Twitterを見てる、ずっと見てる。なんなら説明会を流しながらもTwitterを見ていた。最近はメンタリストのDaigoのインタビュー画像がお題の大喜利大会が流行っているっぽい。それが当人の元にも届いたらしく本人もその大喜利に参加して、界隈を盛り上げているようだった。その一連の騒動を見た知らないTwitterの人が「Daigoは自分の顔で大喜利大会やっている界隈にあえて自分が参加するという、その界隈の人間が一番やってほしくないことを意図的にやった。さすがメンタリストだ。」みたいなことを言っているのを見た。これに関してどうもモヤモヤした。
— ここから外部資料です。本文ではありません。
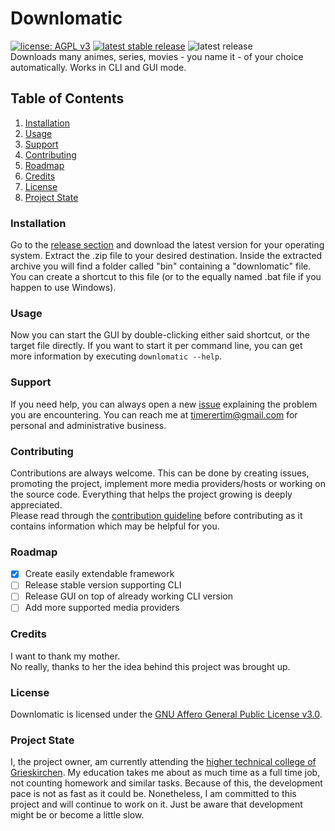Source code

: # Downlomatic

[![license: AGPL v3](https://img.shields.io/github/license/TimerErTim/downlomatic?color=blue&style=flat-square)](https://www.gnu.org/licenses/agpl-3.0)
[![latest stable release](https://img.shields.io/github/v/release/TimerErTim/downlomatic?label=stable%20release&style=flat-square)](https://github.com/TimerErTim/downlomatic/releases/latest/)
![latest release](https://img.shields.io/github/v/release/TimerErTim/downlomatic?include_prereleases&label=latest%20release&style=flat-square)  
Downloads many animes, series, movies - you name it - of your choice automatically. Works in CLI and GUI mode.

## Table of Contents

1. [Installation](#installation)
2. [Usage](#usage)
3. [Support](#support)
4. [Contributing](#contributing)
5. [Roadmap](#roadmap)
6. [Credits](#credits)
7. [License](#license)
8. [Project State](#project-state)

### Installation

Go to the [release section](https://github.com/TimerErTim/downlomatic/releases) and download the latest version for your
operating system. Extract the .zip file to your desired destination. Inside the extracted archive you will find a folder
called "bin" containing a "downlomatic" file. You can create a shortcut to this file (or to the equally named .bat file
if you happen to use Windows).

### Usage

Now you can start the GUI by double-clicking either said shortcut, or the target file directly. If you want to start it
per command line, you can get more information by executing `downlomatic --help`.

### Support

If you need help, you can always open a new [issue](https://github.com/TimerErTim/downlomatic/issues)
explaining the problem you are encountering. You can reach me at <timerertim@gmail.com> for personal and administrative
business.

### Contributing

Contributions are always welcome. This can be done by creating issues, promoting the project, implement more media
providers/hosts or working on the source code. Everything that helps the project growing is deeply appreciated.  
Please read through the [contribution guideline](CONTRIBUTING.md) before contributing as it contains information which
may be helpful for you.

### Roadmap

- [x] Create easily extendable framework
- [ ] Release stable version supporting CLI
- [ ] Release GUI on top of already working CLI version
- [ ] Add more supported media providers

### Credits

I want to thank my mother.  
No really, thanks to her the idea behind this project was brought up.

### License

Downlomatic is licensed under the [GNU Affero General Public License v3.0](LICENSE).

### Project State

I, the project owner, am currently attending
the [higher technical college of Grieskirchen](https://github.com/HTBLA-Grieskirchen). My education takes me about as
much time as a full time job, not counting homework and similar tasks. Because of this, the development pace is not as
fast as it could be. Nonetheless, I am committed to this project and will continue to work on it. Just be aware that
development might be or become a little slow.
著名人の顔をネタにして盛り上がっている界隈と、そのネタにされた本人。どちらも双方に対して敵意などを示している様子もないのに勝手に対立構造を作って、勝ち負けをつけた独自のモノの解釈をドヤ顔で披露してる、その浅さに他人事ながら納得いかなかった。

今回の大喜利大会はDaigoが自分のユーモアを発揮してネタが盛り上がってる空気を壊さずにウィットに富んだ返しをした。それで解決しただけのことだ。本人に「自分が乗っかることで自分の写真で盛り上がってる界隈を黙らせよう」なんて魂胆はないはずなのに、物事を勝ち組と負け組で分けて考えることしかできない人にとっては、大喜利の参加者はどうにかしてDaigoの名誉を傷つけたい加害者に見えてしまっていて、Daigo本人はそれをどうにかして黙らせたくて頭を抱えている被害者に見えているのだろう。そのバイアスかかりまくりのフィルターで事象を見ると、今回の騒動は被害を受けた側が起点を効かせて困った事態をやり抜けた、なんともキレイな物語みたいに仕上がってしまうんだろう。どっかのスカッとジャパンの世界みたいに。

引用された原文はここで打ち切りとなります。